DATA FOR THE TASK →

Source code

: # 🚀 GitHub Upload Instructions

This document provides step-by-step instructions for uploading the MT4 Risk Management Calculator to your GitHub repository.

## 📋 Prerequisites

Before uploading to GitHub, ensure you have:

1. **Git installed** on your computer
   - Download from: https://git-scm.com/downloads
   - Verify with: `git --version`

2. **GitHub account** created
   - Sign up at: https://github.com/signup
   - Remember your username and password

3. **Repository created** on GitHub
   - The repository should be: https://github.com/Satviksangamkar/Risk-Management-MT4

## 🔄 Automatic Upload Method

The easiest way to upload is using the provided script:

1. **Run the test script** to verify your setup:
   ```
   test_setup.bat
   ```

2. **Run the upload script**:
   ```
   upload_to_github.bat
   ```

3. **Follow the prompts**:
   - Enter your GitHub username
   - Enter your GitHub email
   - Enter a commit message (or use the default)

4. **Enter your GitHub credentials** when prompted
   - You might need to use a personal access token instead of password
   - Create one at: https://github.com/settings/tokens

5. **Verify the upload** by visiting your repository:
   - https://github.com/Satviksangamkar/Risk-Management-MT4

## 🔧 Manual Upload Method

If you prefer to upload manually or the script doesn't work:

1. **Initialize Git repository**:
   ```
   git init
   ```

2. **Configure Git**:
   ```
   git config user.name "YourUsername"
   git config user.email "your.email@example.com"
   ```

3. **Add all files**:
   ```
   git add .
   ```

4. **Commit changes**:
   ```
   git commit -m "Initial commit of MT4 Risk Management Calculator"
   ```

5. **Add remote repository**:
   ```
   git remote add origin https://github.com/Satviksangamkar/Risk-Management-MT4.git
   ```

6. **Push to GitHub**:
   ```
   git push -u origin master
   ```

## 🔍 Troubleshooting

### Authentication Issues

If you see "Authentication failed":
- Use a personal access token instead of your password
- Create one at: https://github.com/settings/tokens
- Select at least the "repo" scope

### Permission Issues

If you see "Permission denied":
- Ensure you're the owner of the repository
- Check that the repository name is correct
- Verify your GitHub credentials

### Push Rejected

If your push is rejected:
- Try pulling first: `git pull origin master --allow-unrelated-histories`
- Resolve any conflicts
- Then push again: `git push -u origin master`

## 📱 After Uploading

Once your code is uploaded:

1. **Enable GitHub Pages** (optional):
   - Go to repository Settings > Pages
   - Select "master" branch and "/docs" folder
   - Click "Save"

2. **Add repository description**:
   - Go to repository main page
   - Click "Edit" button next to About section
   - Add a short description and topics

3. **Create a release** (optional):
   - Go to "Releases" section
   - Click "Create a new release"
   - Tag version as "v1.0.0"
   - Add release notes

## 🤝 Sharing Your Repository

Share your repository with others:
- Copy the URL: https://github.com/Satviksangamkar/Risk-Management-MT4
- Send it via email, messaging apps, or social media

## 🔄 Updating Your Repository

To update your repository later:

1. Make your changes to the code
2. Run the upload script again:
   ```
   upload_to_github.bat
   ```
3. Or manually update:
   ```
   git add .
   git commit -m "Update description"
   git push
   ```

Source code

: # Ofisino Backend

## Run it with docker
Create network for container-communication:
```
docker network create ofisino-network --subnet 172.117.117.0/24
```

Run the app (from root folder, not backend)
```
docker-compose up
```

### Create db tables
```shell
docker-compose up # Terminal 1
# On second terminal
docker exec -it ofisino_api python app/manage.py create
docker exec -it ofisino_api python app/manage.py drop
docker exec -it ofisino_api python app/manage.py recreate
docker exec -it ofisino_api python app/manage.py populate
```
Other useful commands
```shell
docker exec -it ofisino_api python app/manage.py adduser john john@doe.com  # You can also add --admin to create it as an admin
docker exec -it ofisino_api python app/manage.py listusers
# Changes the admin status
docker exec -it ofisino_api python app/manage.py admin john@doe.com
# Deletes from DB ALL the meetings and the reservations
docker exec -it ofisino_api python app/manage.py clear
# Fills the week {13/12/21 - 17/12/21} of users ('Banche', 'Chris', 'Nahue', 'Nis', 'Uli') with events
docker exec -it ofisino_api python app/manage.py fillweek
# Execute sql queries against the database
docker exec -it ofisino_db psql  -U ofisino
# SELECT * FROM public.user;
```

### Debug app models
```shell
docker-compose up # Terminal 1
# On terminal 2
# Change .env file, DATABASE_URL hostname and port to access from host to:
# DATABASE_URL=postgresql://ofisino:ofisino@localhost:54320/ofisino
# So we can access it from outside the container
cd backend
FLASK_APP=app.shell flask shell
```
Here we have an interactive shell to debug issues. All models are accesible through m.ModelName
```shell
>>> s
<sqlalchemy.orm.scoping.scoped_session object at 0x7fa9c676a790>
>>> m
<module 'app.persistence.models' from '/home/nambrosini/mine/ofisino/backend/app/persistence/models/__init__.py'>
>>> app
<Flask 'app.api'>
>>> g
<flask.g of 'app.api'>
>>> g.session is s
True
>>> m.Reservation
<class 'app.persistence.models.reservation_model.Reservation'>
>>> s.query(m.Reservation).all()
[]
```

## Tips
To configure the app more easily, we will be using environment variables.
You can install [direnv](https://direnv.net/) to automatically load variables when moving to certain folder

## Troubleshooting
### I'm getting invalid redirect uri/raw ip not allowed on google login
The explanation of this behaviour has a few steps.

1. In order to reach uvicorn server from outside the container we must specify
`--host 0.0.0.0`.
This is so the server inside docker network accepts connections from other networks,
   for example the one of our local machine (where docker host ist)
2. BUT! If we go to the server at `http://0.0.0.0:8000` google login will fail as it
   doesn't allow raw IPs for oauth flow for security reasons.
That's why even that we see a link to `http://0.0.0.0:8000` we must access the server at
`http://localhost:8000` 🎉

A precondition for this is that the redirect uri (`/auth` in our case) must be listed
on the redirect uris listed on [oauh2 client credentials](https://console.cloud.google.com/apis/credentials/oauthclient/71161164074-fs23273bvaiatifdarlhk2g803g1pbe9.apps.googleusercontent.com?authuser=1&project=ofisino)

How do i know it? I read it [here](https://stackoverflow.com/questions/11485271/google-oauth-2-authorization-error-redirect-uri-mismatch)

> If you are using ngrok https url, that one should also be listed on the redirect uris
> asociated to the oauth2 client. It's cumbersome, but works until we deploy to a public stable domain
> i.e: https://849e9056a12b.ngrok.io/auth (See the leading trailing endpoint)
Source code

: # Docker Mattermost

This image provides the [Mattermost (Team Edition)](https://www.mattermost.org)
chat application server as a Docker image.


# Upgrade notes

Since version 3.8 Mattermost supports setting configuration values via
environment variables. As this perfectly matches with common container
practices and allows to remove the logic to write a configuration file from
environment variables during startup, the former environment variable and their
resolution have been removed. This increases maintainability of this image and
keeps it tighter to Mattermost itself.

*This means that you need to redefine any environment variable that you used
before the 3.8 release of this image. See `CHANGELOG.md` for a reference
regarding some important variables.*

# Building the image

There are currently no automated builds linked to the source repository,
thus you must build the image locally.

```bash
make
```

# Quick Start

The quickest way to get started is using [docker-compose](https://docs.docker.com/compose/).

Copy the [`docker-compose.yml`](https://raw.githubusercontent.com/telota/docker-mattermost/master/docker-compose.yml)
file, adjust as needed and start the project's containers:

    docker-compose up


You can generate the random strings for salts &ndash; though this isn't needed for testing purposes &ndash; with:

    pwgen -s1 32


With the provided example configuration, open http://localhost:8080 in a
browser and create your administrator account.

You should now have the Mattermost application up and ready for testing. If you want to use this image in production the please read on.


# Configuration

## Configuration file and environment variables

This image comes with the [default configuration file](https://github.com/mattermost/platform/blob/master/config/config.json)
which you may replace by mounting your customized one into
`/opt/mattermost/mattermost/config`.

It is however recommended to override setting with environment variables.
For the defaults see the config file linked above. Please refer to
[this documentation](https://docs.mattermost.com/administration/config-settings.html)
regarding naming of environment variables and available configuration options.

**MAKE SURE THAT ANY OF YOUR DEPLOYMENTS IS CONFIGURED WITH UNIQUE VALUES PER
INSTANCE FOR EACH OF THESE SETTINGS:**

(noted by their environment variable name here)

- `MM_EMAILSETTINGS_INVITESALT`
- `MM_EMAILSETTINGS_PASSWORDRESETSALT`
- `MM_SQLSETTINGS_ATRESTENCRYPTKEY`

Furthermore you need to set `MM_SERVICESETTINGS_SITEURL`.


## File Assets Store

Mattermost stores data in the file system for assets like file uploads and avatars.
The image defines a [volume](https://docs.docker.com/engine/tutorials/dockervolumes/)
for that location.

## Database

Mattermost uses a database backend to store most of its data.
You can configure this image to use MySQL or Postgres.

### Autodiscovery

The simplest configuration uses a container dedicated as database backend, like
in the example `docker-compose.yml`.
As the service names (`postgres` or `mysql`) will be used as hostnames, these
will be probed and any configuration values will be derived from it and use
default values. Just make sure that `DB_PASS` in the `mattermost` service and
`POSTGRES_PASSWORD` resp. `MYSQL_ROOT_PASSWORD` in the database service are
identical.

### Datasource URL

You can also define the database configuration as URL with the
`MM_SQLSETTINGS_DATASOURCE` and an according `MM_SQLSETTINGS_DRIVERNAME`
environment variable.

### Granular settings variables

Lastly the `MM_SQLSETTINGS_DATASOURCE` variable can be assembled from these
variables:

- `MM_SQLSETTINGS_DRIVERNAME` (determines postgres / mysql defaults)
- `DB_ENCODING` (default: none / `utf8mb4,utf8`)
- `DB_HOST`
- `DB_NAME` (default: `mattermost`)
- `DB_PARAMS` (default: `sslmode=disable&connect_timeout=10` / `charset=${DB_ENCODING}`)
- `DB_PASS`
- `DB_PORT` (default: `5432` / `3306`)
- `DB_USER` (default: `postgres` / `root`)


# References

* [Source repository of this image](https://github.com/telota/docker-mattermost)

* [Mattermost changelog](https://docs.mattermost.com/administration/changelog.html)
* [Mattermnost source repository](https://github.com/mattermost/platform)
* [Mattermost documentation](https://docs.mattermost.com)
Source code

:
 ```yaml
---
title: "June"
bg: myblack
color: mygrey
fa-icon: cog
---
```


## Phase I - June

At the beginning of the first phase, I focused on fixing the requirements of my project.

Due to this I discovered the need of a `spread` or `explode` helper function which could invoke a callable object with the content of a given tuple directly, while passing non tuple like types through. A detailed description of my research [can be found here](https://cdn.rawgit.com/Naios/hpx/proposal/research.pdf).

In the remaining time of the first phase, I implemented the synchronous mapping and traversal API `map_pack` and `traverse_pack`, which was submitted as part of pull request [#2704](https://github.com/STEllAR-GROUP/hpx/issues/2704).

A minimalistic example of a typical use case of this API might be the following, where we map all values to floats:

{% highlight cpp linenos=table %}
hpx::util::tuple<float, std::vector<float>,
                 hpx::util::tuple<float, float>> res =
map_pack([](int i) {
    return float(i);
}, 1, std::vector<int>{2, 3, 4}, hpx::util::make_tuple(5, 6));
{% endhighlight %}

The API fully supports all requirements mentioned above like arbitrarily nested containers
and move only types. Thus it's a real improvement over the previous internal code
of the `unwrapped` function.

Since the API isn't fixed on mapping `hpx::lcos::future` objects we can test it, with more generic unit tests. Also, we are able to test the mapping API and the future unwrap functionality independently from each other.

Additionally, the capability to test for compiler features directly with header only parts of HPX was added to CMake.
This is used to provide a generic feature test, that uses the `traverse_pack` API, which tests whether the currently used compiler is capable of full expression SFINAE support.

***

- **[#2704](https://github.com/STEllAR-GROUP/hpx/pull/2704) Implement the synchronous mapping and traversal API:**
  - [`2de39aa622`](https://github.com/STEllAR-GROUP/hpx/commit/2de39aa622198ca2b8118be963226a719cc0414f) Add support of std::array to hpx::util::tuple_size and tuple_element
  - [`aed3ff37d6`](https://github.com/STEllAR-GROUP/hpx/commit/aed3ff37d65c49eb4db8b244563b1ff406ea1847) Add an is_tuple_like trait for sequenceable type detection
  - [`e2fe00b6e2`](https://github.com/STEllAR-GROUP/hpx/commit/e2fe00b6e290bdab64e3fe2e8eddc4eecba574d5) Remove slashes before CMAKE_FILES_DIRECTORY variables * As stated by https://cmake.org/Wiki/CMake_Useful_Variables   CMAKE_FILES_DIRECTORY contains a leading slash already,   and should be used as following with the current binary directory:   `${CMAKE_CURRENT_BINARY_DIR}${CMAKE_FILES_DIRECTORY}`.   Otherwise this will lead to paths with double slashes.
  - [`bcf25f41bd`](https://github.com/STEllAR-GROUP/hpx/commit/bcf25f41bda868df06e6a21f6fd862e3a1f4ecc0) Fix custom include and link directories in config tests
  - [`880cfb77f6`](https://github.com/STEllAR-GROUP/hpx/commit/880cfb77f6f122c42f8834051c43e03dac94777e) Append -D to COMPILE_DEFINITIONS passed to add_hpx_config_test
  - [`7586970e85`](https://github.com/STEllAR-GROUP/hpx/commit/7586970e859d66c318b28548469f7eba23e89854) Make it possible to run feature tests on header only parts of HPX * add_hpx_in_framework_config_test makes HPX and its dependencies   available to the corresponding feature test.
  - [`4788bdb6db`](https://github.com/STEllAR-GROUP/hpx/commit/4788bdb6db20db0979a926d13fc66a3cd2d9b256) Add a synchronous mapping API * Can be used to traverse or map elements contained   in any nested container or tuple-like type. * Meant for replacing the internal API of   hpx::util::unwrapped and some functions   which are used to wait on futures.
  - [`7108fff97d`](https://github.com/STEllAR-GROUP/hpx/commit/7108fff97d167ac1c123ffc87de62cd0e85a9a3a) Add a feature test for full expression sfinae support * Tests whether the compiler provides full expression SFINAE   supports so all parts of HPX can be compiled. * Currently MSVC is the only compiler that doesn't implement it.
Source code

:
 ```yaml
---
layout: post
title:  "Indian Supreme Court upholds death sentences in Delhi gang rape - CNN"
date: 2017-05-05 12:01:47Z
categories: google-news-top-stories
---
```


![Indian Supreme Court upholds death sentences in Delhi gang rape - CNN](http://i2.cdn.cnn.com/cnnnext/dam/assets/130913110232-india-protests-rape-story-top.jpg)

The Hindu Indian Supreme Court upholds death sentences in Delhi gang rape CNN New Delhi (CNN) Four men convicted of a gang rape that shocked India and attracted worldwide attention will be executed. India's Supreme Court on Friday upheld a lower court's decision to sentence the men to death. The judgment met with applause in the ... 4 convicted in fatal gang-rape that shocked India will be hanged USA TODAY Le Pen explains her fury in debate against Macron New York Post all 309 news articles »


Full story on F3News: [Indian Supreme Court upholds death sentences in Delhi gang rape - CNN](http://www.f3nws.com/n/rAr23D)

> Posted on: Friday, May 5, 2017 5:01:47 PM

EXERCISE BRIEF →
Retype only this range exactly: the first line of the data through the line where "The easiest way" appears.

OUTPUT FOR THIS EXERCISE →
Source code

: # 🚀 GitHub Upload Instructions

This document provides step-by-step instructions for uploading the MT4 Risk Management Calculator to your GitHub repository.

## 📋 Prerequisites

Before uploading to GitHub, ensure you have:

1. **Git installed** on your computer
   - Download from: https://git-scm.com/downloads
   - Verify with: `git --version`

2. **GitHub account** created
   - Sign up at: https://github.com/signup
   - Remember your username and password

3. **Repository created** on GitHub
   - The repository should be: https://github.com/Satviksangamkar/Risk-Management-MT4

## 🔄 Automatic Upload Method

The easiest way to upload is using the provided script:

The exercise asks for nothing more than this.